- Problem to solve:
In the entries below, find the line with "in the literature" and the line with "there any tensions"; give again those lines and every line between them, exactly.

- Task inputs:
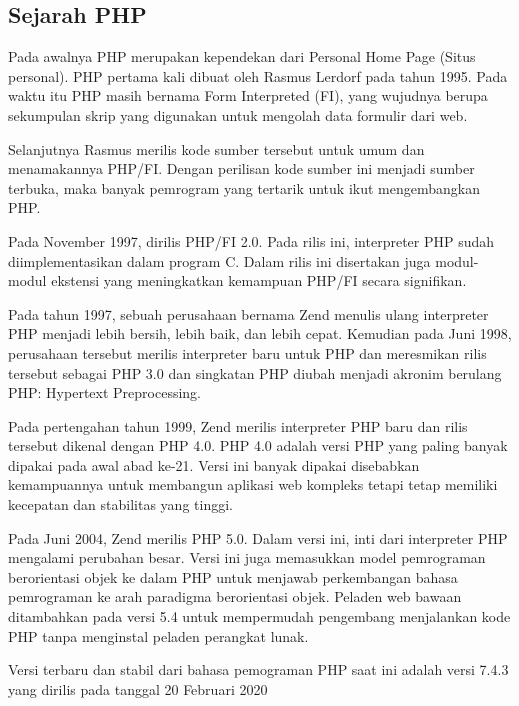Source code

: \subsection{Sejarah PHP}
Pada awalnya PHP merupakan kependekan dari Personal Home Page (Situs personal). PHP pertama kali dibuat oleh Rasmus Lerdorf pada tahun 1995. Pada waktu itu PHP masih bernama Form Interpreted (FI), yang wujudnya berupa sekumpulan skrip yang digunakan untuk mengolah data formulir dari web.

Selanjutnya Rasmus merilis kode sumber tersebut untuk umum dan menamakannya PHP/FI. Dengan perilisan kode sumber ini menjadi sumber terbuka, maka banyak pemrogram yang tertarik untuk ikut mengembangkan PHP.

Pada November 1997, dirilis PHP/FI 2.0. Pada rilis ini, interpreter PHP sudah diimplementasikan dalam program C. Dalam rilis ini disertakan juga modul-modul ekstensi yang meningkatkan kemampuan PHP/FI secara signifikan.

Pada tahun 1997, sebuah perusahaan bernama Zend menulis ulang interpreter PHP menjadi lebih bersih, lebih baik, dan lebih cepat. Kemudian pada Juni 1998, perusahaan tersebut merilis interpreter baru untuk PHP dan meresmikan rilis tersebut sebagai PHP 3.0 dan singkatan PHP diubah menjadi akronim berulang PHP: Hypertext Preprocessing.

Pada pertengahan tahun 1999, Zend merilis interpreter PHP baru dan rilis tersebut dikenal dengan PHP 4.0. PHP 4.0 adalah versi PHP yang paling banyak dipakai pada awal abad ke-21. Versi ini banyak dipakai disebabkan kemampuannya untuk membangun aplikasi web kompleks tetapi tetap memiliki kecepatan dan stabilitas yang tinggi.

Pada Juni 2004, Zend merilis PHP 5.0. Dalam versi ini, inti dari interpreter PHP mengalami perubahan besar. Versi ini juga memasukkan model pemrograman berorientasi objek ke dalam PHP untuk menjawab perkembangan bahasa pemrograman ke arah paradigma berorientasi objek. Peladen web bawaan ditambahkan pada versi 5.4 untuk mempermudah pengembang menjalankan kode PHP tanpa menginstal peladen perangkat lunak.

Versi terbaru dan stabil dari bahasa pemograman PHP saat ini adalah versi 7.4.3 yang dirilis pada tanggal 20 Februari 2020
==
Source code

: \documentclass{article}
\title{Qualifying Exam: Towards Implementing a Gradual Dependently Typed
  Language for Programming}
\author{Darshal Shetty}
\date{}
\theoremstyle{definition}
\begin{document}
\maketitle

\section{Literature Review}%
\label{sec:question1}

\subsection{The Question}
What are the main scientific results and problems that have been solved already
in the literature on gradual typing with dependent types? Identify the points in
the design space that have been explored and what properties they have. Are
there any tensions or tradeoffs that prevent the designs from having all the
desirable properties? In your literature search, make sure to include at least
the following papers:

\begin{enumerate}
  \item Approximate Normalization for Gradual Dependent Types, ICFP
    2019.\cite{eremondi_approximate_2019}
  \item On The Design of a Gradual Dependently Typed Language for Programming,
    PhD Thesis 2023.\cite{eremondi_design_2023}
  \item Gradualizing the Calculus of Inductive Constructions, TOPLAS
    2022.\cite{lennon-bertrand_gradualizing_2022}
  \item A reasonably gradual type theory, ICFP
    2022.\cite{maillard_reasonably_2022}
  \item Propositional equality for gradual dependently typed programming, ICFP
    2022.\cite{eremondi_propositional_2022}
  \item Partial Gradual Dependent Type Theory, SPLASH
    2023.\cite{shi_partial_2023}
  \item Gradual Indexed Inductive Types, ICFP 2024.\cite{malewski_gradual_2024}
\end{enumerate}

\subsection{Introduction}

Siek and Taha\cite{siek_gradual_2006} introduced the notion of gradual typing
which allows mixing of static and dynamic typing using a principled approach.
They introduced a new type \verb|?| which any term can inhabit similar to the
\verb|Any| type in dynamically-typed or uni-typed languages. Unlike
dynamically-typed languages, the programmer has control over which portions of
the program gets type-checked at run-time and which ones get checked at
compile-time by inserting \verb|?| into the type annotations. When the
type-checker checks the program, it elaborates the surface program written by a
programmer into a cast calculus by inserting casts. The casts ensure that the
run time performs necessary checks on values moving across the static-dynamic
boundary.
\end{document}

- Solution for this exercise:
in the literature on gradual typing with dependent types? Identify the points in
the design space that have been explored and what properties they have. Are
there any tensions or tradeoffs that prevent the designs from having all the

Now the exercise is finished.